**PROBLEM TO SOLVE:** Search the entries below for the string "begin" and copy the lines that hold it.

─── DATA

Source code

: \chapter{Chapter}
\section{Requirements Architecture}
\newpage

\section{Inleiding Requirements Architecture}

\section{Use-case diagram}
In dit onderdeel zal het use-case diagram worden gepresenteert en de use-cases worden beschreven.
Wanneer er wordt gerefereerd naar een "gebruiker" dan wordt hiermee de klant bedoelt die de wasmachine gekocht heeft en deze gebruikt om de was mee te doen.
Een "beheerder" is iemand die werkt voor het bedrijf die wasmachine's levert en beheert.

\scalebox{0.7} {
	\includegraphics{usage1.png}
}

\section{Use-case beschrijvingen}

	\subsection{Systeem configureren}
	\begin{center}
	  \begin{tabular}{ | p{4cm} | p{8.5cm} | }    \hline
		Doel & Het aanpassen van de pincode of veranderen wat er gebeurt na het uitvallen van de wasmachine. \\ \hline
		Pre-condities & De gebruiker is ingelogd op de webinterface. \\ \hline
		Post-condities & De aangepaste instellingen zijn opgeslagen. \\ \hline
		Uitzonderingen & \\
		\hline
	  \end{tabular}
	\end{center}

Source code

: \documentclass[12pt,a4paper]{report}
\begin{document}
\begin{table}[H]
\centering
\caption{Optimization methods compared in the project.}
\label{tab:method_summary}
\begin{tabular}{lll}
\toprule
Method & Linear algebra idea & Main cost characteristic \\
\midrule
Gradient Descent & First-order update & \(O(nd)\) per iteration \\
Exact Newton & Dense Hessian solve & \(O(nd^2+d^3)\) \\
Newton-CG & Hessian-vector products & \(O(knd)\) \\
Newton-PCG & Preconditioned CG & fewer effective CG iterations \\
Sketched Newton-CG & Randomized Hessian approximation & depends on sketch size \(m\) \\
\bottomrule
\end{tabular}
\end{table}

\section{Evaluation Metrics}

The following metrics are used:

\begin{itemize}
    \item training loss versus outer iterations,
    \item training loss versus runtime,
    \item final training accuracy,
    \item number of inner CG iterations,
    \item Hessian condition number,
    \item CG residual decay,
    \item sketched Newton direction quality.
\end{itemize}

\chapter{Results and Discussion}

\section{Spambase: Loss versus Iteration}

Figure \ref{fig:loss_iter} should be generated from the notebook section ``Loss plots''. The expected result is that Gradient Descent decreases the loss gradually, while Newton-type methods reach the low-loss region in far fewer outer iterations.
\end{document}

──────

**ANSWER AREA:**
	\begin{center}
	  \begin{tabular}{ | p{4cm} | p{8.5cm} | }    \hline
\begin{document}
\begin{table}[H]
\begin{tabular}{lll}
\begin{itemize}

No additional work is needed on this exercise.